The success of game theory in the 1980s has revolutionized economics. In addition to optimization and competitive market equilibrium, the concept of Nash equilibrium became a basic analytical tool and a common language of economists in almost all fields. In his famed text book (1948), Paul Samuelson quoted an epigram: “You can make even a parrot into a learned economist; all it must learn are the two words, 'supply' and 'demand.'” But now the parrot needs two more words, “Nash equilibrium,” to be academically correct.

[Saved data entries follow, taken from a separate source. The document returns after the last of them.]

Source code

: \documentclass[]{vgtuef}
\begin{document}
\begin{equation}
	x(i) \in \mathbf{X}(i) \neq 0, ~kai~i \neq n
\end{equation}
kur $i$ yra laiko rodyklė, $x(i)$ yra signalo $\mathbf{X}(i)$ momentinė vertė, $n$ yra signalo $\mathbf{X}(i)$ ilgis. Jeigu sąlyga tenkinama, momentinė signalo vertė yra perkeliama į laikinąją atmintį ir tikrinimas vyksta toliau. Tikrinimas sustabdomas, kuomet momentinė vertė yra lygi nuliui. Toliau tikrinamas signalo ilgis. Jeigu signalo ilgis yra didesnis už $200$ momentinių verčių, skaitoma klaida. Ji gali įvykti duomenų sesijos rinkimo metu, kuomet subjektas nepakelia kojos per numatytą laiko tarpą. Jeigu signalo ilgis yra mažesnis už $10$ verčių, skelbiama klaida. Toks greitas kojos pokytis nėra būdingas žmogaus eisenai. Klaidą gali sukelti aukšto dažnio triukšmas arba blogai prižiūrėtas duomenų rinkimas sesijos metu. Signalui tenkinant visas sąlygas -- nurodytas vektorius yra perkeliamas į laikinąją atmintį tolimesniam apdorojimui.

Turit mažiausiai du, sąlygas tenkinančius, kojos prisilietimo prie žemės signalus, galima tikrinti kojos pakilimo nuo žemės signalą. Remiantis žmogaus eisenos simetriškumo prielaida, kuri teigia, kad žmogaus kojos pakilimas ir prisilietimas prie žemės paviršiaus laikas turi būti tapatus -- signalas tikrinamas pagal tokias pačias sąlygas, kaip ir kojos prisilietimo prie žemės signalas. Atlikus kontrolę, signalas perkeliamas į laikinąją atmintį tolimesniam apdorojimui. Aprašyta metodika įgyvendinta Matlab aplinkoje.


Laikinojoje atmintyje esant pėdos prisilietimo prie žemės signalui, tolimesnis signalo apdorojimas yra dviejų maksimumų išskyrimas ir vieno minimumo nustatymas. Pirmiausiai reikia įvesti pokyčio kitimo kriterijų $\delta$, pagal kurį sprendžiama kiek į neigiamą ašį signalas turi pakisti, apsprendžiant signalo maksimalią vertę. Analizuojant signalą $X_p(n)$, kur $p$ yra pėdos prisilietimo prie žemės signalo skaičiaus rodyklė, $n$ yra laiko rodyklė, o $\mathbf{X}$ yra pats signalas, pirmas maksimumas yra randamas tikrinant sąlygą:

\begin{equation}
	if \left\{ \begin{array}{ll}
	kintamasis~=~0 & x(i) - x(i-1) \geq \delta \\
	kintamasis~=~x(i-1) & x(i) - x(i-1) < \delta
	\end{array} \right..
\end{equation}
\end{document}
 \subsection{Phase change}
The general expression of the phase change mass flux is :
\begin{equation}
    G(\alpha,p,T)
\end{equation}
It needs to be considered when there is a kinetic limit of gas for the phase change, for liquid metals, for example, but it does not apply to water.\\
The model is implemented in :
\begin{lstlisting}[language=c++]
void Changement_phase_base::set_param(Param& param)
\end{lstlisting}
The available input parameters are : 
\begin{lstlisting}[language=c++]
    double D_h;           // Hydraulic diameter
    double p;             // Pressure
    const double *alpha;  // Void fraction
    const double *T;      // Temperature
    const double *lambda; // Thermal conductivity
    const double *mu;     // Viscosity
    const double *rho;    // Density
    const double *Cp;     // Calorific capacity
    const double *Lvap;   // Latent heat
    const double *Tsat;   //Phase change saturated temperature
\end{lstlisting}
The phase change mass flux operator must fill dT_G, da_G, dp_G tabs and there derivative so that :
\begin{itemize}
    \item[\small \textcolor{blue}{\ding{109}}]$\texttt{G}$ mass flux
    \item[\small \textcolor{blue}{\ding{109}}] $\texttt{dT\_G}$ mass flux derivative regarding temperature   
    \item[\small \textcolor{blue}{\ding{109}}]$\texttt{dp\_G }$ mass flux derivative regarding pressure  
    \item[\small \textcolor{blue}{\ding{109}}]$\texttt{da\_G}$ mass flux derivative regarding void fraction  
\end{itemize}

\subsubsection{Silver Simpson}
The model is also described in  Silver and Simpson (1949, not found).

As the game theoretic approach penetrated into many fields, however, some basic problems became apparent. First, it is not clear how players come to play a Nash equilibrium. Although Nash equilibrium was once perceived as the outcome of perfectly rational reasoning, active research in the past decade revealed that common knowledge of rationality only implies rationalizability, which is much weaker than Nash equilibrium. Second, game theoretic models quite often possess multiple equilibria which have markedly different properties. This is in contrast to the general equilibrium model where all equilibria are efficient. Hence in applications of game theory it is vital to pin down which equilibrium is selected. A host of refinements literature tried to solve this problem by defining a stronger notion of rationality than Nash equilibrium assumes, but it was not entirely successful. We are left with a number of new solution concepts, and there seems to be no clear consensus among economists as to which one is right.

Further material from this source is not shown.